Which lines below fall between the one containing "and makes sure" and the one containing "This constructor will only"? Repeat them exactly, counting both of those lines, and add nothing else.

═══ Source material

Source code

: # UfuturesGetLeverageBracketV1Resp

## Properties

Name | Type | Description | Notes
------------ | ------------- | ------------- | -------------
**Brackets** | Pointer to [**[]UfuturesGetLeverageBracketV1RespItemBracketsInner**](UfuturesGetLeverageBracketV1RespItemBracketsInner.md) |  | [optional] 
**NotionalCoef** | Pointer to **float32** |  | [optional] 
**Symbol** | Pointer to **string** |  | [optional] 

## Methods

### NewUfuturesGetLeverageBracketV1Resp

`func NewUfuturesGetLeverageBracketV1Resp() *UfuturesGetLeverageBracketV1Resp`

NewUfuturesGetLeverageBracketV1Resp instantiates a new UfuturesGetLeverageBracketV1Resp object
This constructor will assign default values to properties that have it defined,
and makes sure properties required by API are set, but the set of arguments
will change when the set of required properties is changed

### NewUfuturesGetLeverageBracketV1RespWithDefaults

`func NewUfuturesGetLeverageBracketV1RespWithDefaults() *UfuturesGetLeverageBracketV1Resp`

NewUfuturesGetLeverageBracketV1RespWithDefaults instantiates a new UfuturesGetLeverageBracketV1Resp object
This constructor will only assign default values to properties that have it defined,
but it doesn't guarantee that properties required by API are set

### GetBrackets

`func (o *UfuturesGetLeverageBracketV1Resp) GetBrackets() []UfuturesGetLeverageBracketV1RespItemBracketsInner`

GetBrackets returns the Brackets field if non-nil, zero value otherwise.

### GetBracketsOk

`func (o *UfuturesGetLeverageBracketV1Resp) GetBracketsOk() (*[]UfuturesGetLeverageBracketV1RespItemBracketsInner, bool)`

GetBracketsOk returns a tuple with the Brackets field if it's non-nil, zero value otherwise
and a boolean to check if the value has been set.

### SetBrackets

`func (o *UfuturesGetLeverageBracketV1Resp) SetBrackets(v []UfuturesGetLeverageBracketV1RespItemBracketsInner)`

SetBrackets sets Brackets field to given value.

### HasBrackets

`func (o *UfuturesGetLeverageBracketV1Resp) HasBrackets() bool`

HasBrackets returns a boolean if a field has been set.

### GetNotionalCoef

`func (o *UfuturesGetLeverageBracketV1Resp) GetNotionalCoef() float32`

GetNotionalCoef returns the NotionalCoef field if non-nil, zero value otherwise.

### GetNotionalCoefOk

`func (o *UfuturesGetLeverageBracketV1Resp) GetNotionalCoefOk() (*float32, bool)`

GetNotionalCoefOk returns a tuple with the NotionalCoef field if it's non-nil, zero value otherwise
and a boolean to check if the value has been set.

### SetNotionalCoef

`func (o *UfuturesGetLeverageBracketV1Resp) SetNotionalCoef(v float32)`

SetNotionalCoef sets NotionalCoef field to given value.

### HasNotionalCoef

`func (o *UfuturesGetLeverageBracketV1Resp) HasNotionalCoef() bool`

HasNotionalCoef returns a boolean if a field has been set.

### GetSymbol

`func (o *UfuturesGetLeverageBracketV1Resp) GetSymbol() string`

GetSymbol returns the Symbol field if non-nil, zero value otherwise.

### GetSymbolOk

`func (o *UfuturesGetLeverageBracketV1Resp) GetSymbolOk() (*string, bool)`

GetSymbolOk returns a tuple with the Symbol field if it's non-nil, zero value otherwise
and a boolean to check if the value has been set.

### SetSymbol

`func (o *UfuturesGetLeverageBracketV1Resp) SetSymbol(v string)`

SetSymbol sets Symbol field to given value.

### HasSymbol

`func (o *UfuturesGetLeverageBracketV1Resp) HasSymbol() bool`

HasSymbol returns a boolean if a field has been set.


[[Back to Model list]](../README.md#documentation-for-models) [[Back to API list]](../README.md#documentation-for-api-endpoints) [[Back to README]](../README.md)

══════

* [Exercise solution]
and makes sure properties required by API are set, but the set of arguments
will change when the set of required properties is changed

### NewUfuturesGetLeverageBracketV1RespWithDefaults

`func NewUfuturesGetLeverageBracketV1RespWithDefaults() *UfuturesGetLeverageBracketV1Resp`

NewUfuturesGetLeverageBracketV1RespWithDefaults instantiates a new UfuturesGetLeverageBracketV1Resp object
This constructor will only assign default values to properties that have it defined,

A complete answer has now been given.